### About this task
From the entries below, gather each line containing the word "python".

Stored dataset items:

════════

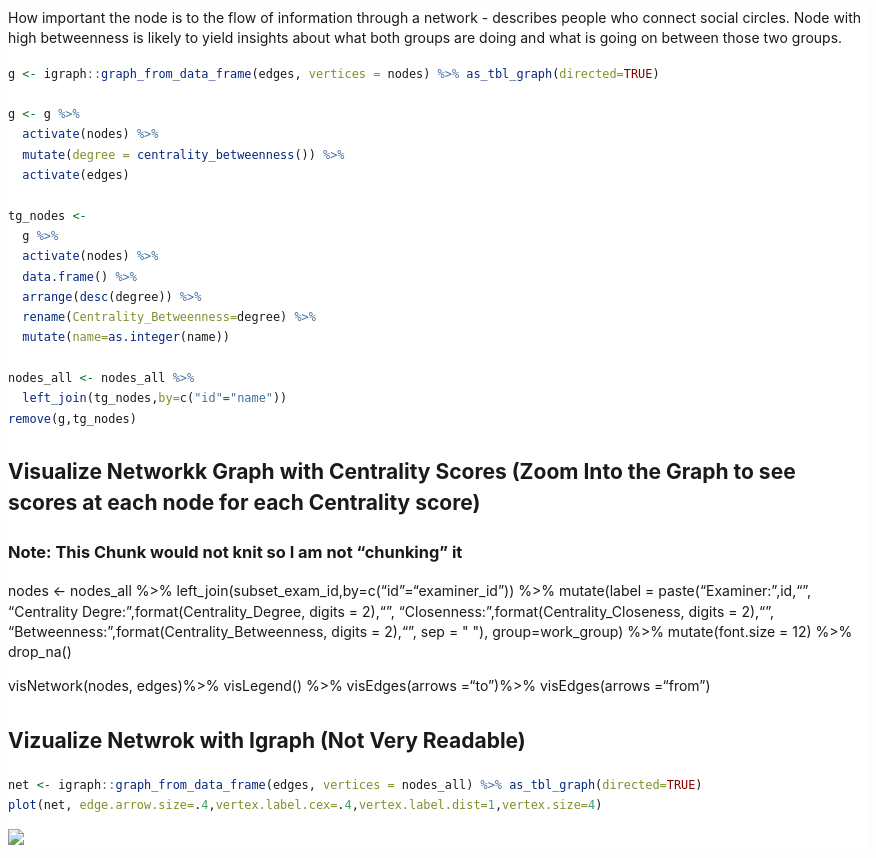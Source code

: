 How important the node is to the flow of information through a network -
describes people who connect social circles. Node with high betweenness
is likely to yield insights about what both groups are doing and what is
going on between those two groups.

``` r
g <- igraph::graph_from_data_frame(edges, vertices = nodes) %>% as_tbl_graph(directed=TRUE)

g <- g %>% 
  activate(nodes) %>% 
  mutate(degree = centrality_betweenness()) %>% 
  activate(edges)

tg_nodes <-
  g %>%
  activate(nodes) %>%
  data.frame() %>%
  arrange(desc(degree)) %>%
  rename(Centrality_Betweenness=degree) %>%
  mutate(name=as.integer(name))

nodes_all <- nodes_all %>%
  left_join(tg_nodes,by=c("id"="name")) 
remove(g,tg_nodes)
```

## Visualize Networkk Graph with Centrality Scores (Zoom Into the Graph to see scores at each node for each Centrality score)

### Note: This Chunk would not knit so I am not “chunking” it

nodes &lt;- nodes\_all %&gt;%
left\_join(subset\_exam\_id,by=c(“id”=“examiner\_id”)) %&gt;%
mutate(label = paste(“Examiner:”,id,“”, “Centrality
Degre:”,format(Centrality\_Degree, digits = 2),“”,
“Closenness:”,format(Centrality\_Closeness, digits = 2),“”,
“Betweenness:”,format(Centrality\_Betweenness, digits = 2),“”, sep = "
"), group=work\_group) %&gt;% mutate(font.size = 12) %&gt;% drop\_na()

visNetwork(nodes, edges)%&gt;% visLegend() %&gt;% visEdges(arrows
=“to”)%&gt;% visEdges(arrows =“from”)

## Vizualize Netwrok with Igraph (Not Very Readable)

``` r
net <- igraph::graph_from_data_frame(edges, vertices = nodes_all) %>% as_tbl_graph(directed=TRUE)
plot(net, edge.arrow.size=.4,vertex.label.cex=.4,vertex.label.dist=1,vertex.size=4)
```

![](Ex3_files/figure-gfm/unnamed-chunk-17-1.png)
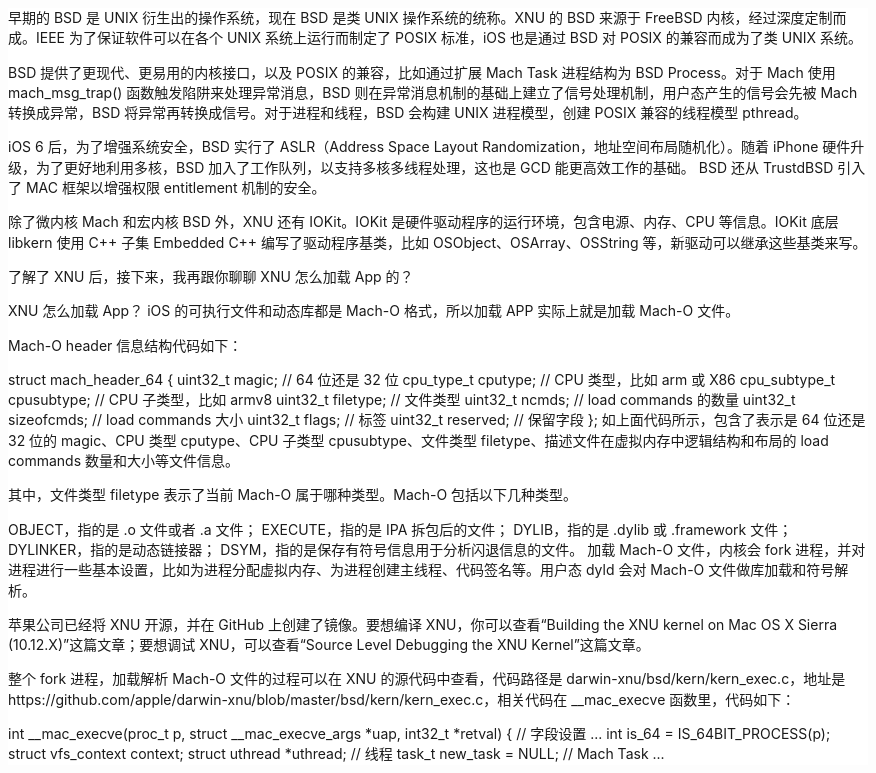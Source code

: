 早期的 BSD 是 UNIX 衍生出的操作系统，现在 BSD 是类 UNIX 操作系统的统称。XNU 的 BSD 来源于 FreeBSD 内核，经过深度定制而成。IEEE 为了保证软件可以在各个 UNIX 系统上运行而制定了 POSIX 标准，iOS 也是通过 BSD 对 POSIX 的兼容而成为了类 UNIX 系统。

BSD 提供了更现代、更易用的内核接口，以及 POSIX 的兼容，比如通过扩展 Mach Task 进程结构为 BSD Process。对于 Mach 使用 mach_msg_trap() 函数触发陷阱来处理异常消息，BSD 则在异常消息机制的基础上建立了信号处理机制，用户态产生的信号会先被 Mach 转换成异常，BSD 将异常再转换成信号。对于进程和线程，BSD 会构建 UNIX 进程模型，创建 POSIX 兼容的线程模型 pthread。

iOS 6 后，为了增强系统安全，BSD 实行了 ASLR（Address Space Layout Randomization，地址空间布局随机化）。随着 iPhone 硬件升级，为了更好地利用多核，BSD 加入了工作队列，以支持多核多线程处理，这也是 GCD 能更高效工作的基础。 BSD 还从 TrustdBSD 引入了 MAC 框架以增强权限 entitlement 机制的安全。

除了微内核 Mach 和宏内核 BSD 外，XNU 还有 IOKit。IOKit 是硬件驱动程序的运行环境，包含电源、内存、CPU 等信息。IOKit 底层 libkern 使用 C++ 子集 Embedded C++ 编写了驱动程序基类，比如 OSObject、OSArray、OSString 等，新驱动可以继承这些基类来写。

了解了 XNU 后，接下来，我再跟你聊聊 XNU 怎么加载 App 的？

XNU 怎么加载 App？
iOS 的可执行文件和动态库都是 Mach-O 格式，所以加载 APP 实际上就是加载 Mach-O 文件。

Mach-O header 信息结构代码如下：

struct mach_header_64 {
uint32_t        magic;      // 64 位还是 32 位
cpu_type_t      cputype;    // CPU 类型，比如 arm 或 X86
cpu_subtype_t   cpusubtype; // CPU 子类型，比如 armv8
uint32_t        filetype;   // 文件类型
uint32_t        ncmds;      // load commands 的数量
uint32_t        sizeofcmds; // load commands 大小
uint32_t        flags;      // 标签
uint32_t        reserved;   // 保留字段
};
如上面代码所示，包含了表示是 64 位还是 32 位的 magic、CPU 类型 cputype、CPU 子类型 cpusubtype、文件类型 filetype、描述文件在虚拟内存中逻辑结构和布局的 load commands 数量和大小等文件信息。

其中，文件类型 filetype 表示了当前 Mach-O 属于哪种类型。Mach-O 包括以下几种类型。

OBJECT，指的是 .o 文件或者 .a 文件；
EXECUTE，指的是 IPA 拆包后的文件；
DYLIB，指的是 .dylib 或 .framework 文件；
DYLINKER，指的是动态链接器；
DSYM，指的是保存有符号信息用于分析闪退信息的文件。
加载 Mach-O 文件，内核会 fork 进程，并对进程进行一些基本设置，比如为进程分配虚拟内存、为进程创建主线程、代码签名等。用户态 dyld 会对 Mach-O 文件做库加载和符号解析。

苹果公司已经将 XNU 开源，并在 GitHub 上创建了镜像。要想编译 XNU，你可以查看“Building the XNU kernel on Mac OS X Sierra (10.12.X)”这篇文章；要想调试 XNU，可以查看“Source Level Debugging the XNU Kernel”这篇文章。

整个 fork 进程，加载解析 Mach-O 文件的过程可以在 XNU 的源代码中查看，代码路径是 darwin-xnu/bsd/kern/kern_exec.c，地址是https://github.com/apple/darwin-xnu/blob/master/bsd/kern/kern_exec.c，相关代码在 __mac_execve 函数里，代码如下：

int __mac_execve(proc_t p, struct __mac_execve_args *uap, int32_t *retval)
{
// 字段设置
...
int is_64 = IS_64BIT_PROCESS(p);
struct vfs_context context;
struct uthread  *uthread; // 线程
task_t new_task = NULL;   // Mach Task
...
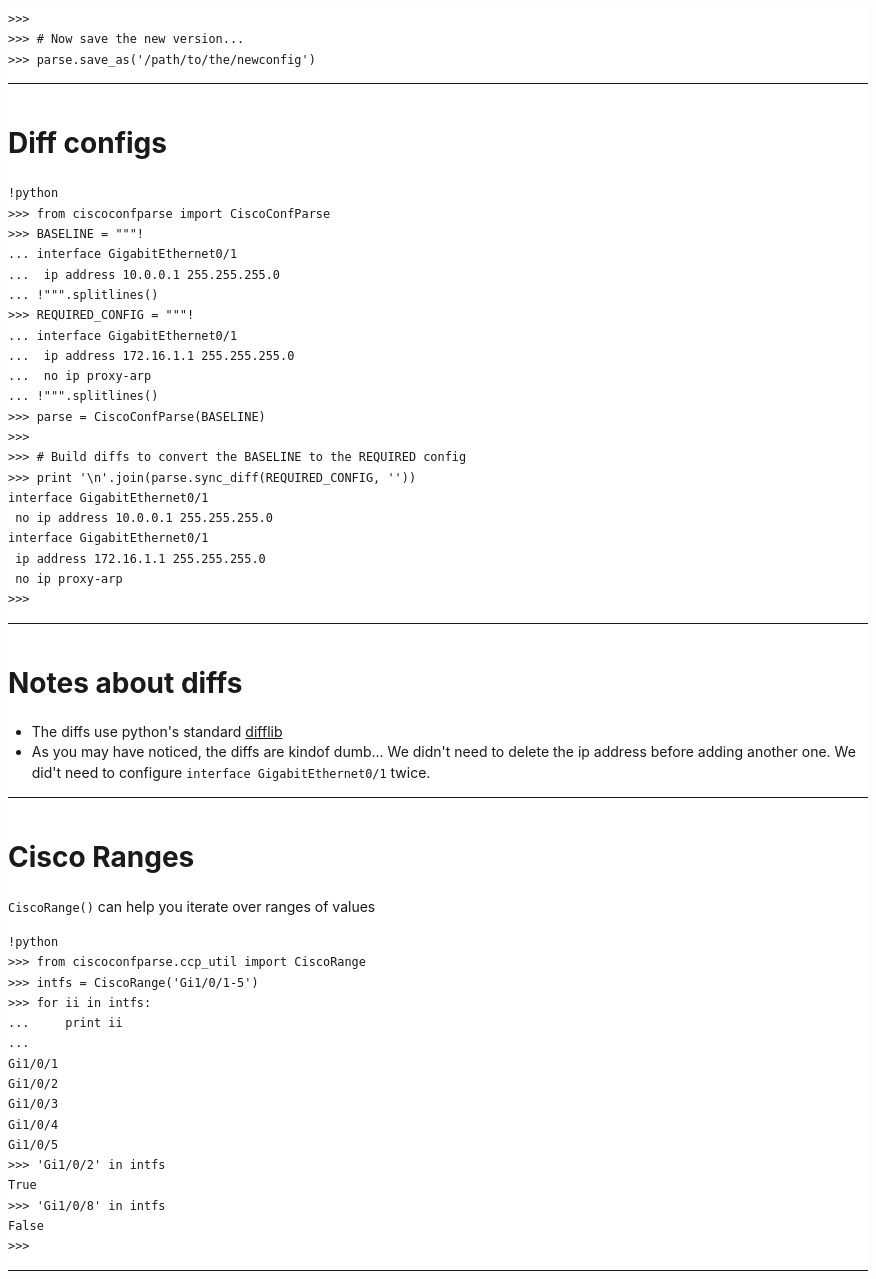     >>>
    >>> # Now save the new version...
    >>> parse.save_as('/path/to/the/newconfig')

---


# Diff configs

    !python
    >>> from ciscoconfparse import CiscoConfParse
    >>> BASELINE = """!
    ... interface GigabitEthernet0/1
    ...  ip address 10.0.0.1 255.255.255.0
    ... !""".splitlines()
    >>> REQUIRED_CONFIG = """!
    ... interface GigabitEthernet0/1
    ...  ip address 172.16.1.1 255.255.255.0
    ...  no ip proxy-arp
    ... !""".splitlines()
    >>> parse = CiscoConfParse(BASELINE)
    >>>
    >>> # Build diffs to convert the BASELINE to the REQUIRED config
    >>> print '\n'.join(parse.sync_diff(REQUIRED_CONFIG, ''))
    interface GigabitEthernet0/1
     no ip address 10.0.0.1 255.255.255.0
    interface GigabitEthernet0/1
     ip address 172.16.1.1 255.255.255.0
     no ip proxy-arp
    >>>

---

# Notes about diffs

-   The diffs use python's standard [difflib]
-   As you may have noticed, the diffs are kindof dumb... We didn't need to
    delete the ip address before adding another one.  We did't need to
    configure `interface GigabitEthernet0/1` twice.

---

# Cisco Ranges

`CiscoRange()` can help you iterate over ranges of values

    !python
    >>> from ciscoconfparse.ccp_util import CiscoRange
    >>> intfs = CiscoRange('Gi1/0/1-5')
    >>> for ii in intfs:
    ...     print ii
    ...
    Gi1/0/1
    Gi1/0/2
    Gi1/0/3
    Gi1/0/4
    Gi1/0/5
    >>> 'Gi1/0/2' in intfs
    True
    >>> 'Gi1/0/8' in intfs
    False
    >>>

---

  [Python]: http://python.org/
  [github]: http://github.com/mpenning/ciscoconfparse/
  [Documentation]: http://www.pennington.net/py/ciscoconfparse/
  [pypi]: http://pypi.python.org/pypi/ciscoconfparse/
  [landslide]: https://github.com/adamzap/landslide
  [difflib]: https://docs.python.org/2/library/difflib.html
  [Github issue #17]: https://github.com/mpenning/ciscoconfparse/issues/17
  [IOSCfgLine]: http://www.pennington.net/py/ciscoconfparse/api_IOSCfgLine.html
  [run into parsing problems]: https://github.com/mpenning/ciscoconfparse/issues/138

════════

### Exercise solution
    !python
-   The diffs use python's standard [difflib]
    !python
  [Python]: http://python.org/
  [pypi]: http://pypi.python.org/pypi/ciscoconfparse/
  [difflib]: https://docs.python.org/2/library/difflib.html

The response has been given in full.